Fisher makes Leopards pay the price

March 31, 2007|By TIM KOELBLE

North Hagerstown baseball coach Shawn Reynolds had a hunch about playing junior Colby Fisher.

Hubs starting pitcher Marcellus Sumlin was glad his coach played it, giving Fisher the surprise start at third base on Friday afternoon.

Fisher made the most of his opportunity by providing the only offense of the day - a booming two-run home run in the fourth inning to give the Hubs a 2-0 victory over Smithsburg in the MVAL Antietam opener at North.

Other than making a relief appearance earlier this season, it was Fisher's first-ever varsity experience.

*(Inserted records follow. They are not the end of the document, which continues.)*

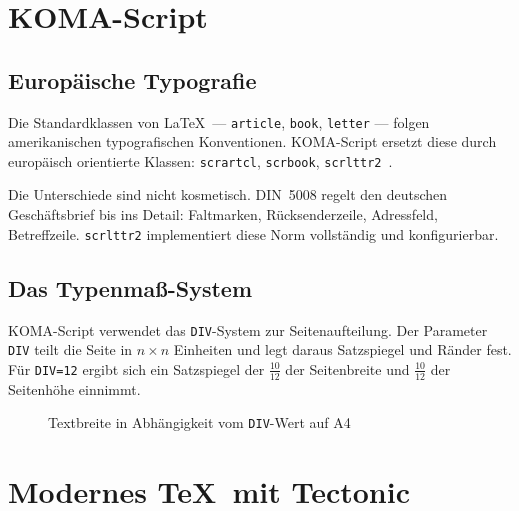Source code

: \documentclass[
]{bfbook}
\begin{document}
\chapter{KOMA-Script}

\section{Europäische Typografie}

Die Standardklassen von \LaTeX\ — \texttt{article}, \texttt{book},
\texttt{letter} — folgen amerikanischen typografischen Konventionen.
KOMA-Script ersetzt diese durch europäisch orientierte Klassen:
\texttt{scrartcl}, \texttt{scrbook}, \texttt{scrlttr2}~\cite{kohm2021komascript}.

Die Unterschiede sind nicht kosmetisch. DIN~5008 regelt den deutschen
Geschäftsbrief bis ins Detail: Faltmarken, Rücksenderzeile, Adressfeld,
Betreffzeile. \texttt{scrlttr2} implementiert diese Norm vollständig
und konfigurierbar.

\section{Das Typenmaß-System}

KOMA-Script verwendet das \texttt{DIV}-System zur Seitenaufteilung.
Der Parameter \texttt{DIV} teilt die Seite in $n \times n$ Einheiten
und legt daraus Satzspiegel und Ränder fest. Für \texttt{DIV=12} ergibt
sich ein Satzspiegel der $\frac{10}{12}$ der Seitenbreite und
$\frac{10}{12}$ der Seitenhöhe einnimmt.

\begin{figure}[h]
\centering
{}
\caption{Textbreite in Abhängigkeit vom \texttt{DIV}-Wert auf A4}
\end{figure}

\chapter{Modernes \TeX\ mit Tectonic}
\end{document}

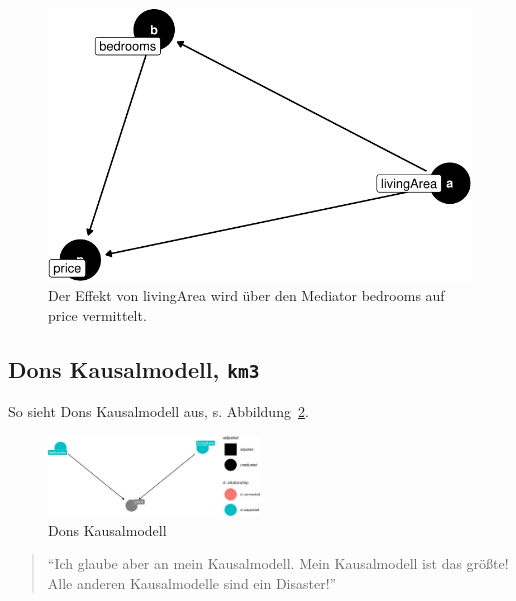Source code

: \documentclass[
  a4paper,
  DIV=11]{scrreprt}
\theoremstyle{definition}
\theoremstyle{remark}
\begin{document}
\begin{figure}

{\centering \includegraphics{./kausal_files/figure-pdf/fig-m1-mediation-1.pdf}

}

\caption{\label{fig-m1-mediation}Der Effekt von livingArea wird über den
Mediator bedrooms auf price vermittelt.}

\end{figure}

\hypertarget{dons-kausalmodell-km3}{%
\subsection{\texorpdfstring{Dons Kausalmodell,
\texttt{km3}}{Dons Kausalmodell, km3}}\label{dons-kausalmodell-km3}}

So sieht Dons Kausalmodell aus, s. Abbildung~\ref{fig-km3}.

\begin{figure}

{\centering \includegraphics[width=0.5\textwidth,height=\textheight]{./kausal_files/figure-pdf/fig-km3-1.pdf}

}

\caption{\label{fig-km3}Dons Kausalmodell}

\end{figure}

\begin{quote}
``Ich glaube aber an mein Kausalmodell. Mein Kausalmodell ist das
größte! Alle anderen Kausalmodelle sind ein Disaster!''
\end{quote}
\end{document}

"I had a gut feeling about playing (Fisher) to get an extra stick in," said Reynolds, who put Mark Datillio in the outfield to make room for Fisher. "We told him that he was going to start while Smithsburg was taking infield practice."


Fisher jumped on a fastball offering from Smithsburg lefty Travis Hayes, who had started the fourth inning in relief of Jake Staebler. With one out, Tyler Hornbecker reached on an infield hit to deep short that led to Fisher's blast that carried about 340 feet.

"(Starting) was a big surprise but you gotta' start somewhere," said Fisher, who also walked twice. "I got a fastball on the inside part of the plate."

It was fortunate because it didn't waste the performance by Sumlin, especially after North (3-1, 1-0) missed an opportunity in the first inning.

Staebler walked the bases full but struck out Cadyn Robinson to end the threat.

Smithsburg (0-2, 0-1) had scoring threats in the first two innings.

After leaving two on base in the first, Smithsburg's Steve Hines doubled to the fence in left center that moved Brock Kettoman to third with one out.

But Ben Walzl missed the pitch on a suicide squeeze attempt and Kettoman was tagged out at home. Walzl ended the threat with a pop out to first.

"We were one pitch away from scoring in each of those innings, but our bats will come around," said Smithsburg coach Bill Fowkes.

From the third inning on, Sumlin was near perfect. He need only 72 pitches for the complete game and struck out three.

He allowed only two more singles to finish with a nifty five-hitter without allowing a walk.

"I felt good and was throwing strikes and keeping the ball down in the zone," said Sumlin, picking up his first win. "I just wanted to throw strikes. The defense was great behind me."

Sumlin forced Smithsburg to hit the ball on the ground, with the exception of Walzl's popup and a pair of fly ball outs to end the game.

"He doesn't overpower anyone but he can pitch by changing location and he kept ahead of the batter," said Reynolds. "When he keeps the ball down, he knows he can be tough."

"I told our guys we just saw one of (North's) best," said Fowkes.

After allowing the homer, Hayes settled down and allowed two hits in three innings. Staebler walked five in his three innings, working on a 60-pitch limit in his first start after recovering from an arm injury that sidelined him last year.